Consistent with the current Supreme Court framework, the challenges to exceptional-hardship determinations just described where we have exercised jurisdiction are properly characterized as presenting "questions of law." But the Supreme Court's recent decisions do not disturb our prior precedent that whether an "exceptional and extremely unusual hardship" exists under a given set of facts is nonreviewable because it is a "subjective" and value-laden inquiry. Id. at 980-81 ("Because . . . we have held that the 'exceptional and extremely unusual hardship' standard is subjective . . . we must conclude that we lack jurisdiction to review an IJ's application of such standard to the facts of a case, be they disputed or otherwise." (emphasis added)). It is important to note that we reached this conclusion in the context of our precedent predating Guerrero-Lasprilla holding that mixed questions are reviewable as questions of law. See Ramadan, 479 F.3d at 648, 654-56; see also Mendez-Castro, 552 F.3d at 980-81. We simply did not deem this to be a mixed question that triggers the statutory grant of limited review for "questions of law." See Mendez-Castro, 552 F.3d at 980-81.

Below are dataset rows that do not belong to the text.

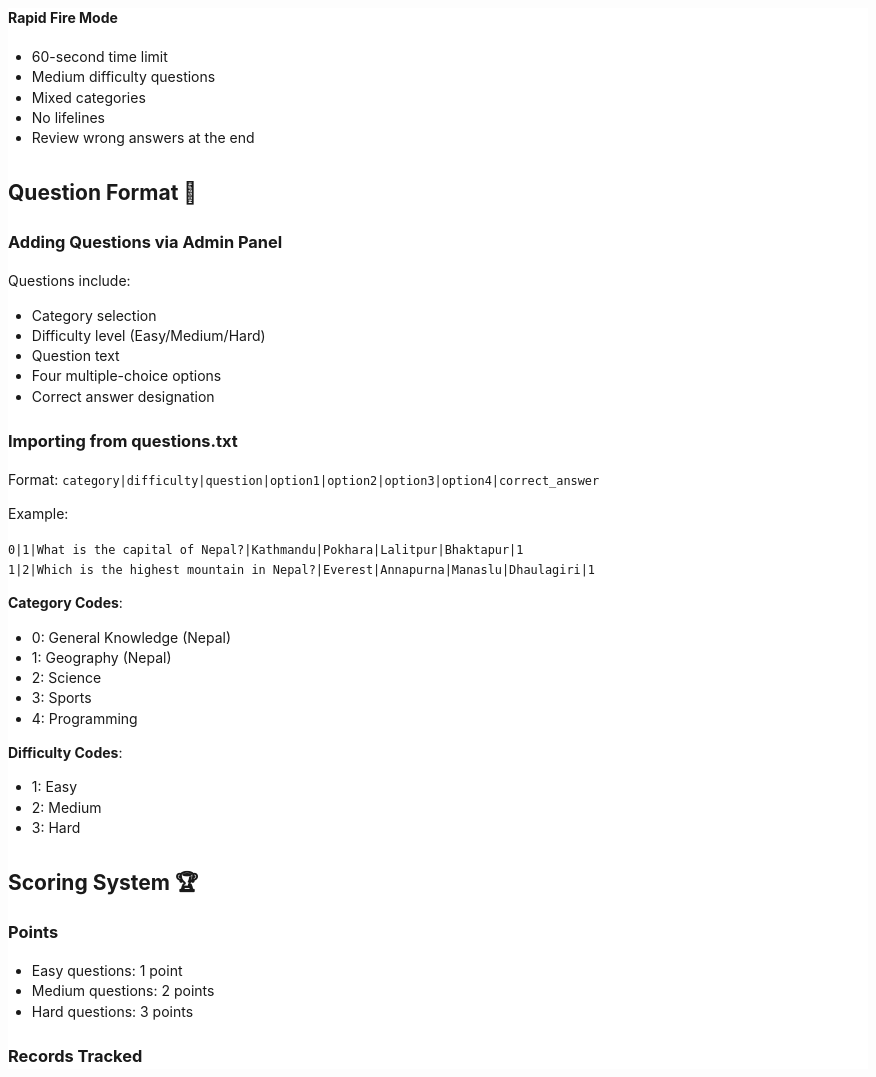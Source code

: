 #### Rapid Fire Mode

- 60-second time limit
- Medium difficulty questions
- Mixed categories
- No lifelines
- Review wrong answers at the end

## Question Format 📝

### Adding Questions via Admin Panel

Questions include:

- Category selection
- Difficulty level (Easy/Medium/Hard)
- Question text
- Four multiple-choice options
- Correct answer designation

### Importing from questions.txt

Format: `category|difficulty|question|option1|option2|option3|option4|correct_answer`

Example:

```
0|1|What is the capital of Nepal?|Kathmandu|Pokhara|Lalitpur|Bhaktapur|1
1|2|Which is the highest mountain in Nepal?|Everest|Annapurna|Manaslu|Dhaulagiri|1
```

**Category Codes**:

- 0: General Knowledge (Nepal)
- 1: Geography (Nepal)
- 2: Science
- 3: Sports
- 4: Programming

**Difficulty Codes**:

- 1: Easy
- 2: Medium
- 3: Hard

## Scoring System 🏆

### Points

- Easy questions: 1 point
- Medium questions: 2 points
- Hard questions: 3 points

### Records Tracked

The three-judge panel in De La Rosa-Rodriguez recognized that nothing in the Supreme Court's recent decisions directly undermines this holding. 49 F.4th at 1290. Neither Guerrero-Lasprilla nor Patel addressed the exceptional-hardship determination or whether a mixed question exists where the standard to be applied to the facts of the case is itself subjective or discretionary. Guerrero-Lasprilla recognized as a mixed question whether the petitioners in that case were entitled to equitable tolling of the time limit for filing a motion to reopen, which depends on demonstrating due diligence. 140 S.Ct. at 1067-68. Below, the Fifth Circuit had denied the petitions for review, characterizing the issue as "factual." Id. at 1068. The due diligence standard is patently different in character from the determination of whether someone has an exceptional and extremely unusual hardship. Compare Ghahremani v. Gonzales, 498 F.3d 993, 998-99 (9th Cir. 2007) (finding that where the facts are undisputed, whether an applicant demonstrated due diligence for equitable tolling is a reviewable mixed question of law and fact), with Mendez-Castro, 552 F.3d at 980 (explaining exceptional-hardship determinations are "valueladen" and therefore do not involve objective application of undisputed facts to a legal standard). Therefore, while one might argue that there is "some tension" between Guerrero-Lasprilla and our prior precedent concluding that the exceptional-and-extremely-unusual-hardship determination is based on a subjective standard, our prior precedent is not "clearly inconsistent" with the Supreme Court's intervening decisions. See Lair v. Bullock, 697 F.3d 1200, 1207 (9th Cir. 2012). And without a clear conflict, the De La Rosa-Rodriguez panel erred by failing to apply our prior precedent and instead announcing that we are not taking a side in the emerging circuit split on this question. 49 F.4th at 1291. We already took a side; we held repeatedly that whether a set of facts constitutes an "exceptional and extremely unusual hardship" is subjective and not subject to review as a question of law or a mixed question. Absent the en banc court adopting a different approach, the De La Rosa-Rodriguez panel was obligated to follow this precedent instead of announcing that this is an unresolved question in this circuit.
[*] This disposition is not appropriate for publication and is not precedent except as provided by Ninth Circuit Rule 36-3.
[**] The Honorable Jane A. Restani, Judge for the United States Court of International Trade, sitting by designation.